- _What you have to do_: Every line from the one containing "GetDlgItem $0 $HWNDPARENT" through the last line below should be reproduced exactly; please include nothing else.

- _Records provided_:
»»

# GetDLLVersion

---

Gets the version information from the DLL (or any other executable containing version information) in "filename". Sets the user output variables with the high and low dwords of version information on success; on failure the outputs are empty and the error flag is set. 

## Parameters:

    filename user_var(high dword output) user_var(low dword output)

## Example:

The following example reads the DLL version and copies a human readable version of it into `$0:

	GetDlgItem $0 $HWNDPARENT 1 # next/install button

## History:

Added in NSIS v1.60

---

««

- _The answer_:
	GetDlgItem $0 $HWNDPARENT 1 # next/install button

## History:

Added in NSIS v1.60

---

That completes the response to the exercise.